Turkey doesn’t recognize Cyprus’ Exclusive Economic Zone (EEZ) and has kept the ship from the company Eni from getting into the reserved block near others where French and American energy companies also have permits to drill.
Turkish warships harassed Eni’s ship and threatened to sink it, forcing the vessel to veer off and avoid a collision or confrontation, said Greece’s SKAI radio, citing Cypriot news reports with tension ramping up.
The Turkish Navy has been blockading Eni’s Saipem 12000 drill rig for two weeks and the company’s CEO said he might have to pull back unless Turkey and Cyprus can find a diplomatic solution although Cypriot President Nicos Anastasiades has said little.
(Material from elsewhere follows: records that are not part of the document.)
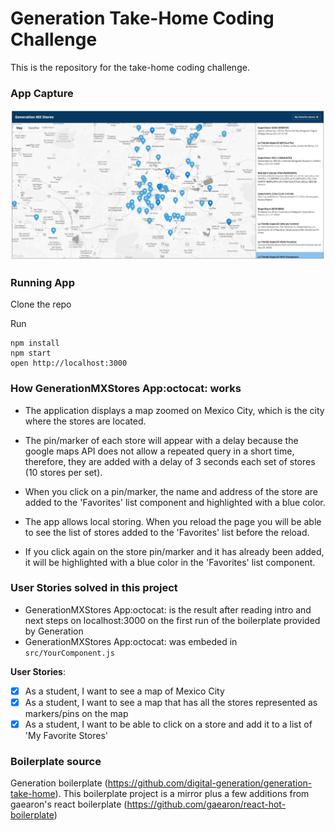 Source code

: Generation Take-Home Coding Challenge
=================================
This is the repository for the take-home coding challenge.

### App Capture

![APP capture](https://github.com/GitHuberian/GenerationMXStores/blob/master/genmxss1.JPG)

### Running App

Clone the repo

Run
```
npm install
npm start
open http://localhost:3000
```

### How GenerationMXStores App:octocat: works

* The application displays a map zoomed on Mexico City, which is the city where the stores are located.

* The pin/marker of each store will appear with a delay because the google maps API does not allow a repeated query in a short time, therefore, they are added with a delay of 3 seconds each set of stores (10 stores per set).

* When you click on a pin/marker, the name and address of the store are added to the 'Favorites' list component and highlighted with a blue color.

* The app allows local storing. When you reload the page you will be able to see the list of stores added to the 'Favorites' list before the reload.

* If you click again on the store pin/marker and it has already been added, it will be highlighted with a blue color in the 'Favorites' list component.

### User Stories solved in this project

* GenerationMXStores App:octocat: is the result after reading intro and next steps on localhost:3000 on the first run of the boilerplate provided by Generation
* GenerationMXStores App:octocat: was embeded in `src/YourComponent.js` 

**User Stories**:
- [x]  As a student, I want to see a map of Mexico City
- [x]  As a student, I want to see a map that has all the stores represented as markers/pins on the map
- [x]  As a student, I want to be able to click on a store and add it to a list of 'My Favorite Stores'

### Boilerplate source

Generation boilerplate (https://github.com/digital-generation/generation-take-home). This boilerplate project is a mirror plus a few additions from gaearon's react boilerplate (https://github.com/gaearon/react-hot-boilerplate)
In a last-ditch effort before departing for Morocco, the drill ship attempted to approach the spot where it was supposed to begin its surveying, but the Turkish ships nearly caused a collision, that was averted in the last minute, after issuing clear threats to the Italian vessel that it would be sunk, the reports said.
Eni’s ship left the spot and started sailing west, setting course for Morocco to avoid a conflict, setting back Cypriot plans for energy exploration although America’s ExxonMobil said it wouldn’t be deterred by Turkish threats.
The incident happened at European Union leaders gathered in Brussels where Anastasiades was expected to bring up the issue and Greek Premier Alexis Tsipras was due to also talk about Turkish aggression in the Aegean after Greece said a Turkish patrol boat deliberately rammed a Greek Coast Guard ship near the disputed rocky islets of Imia.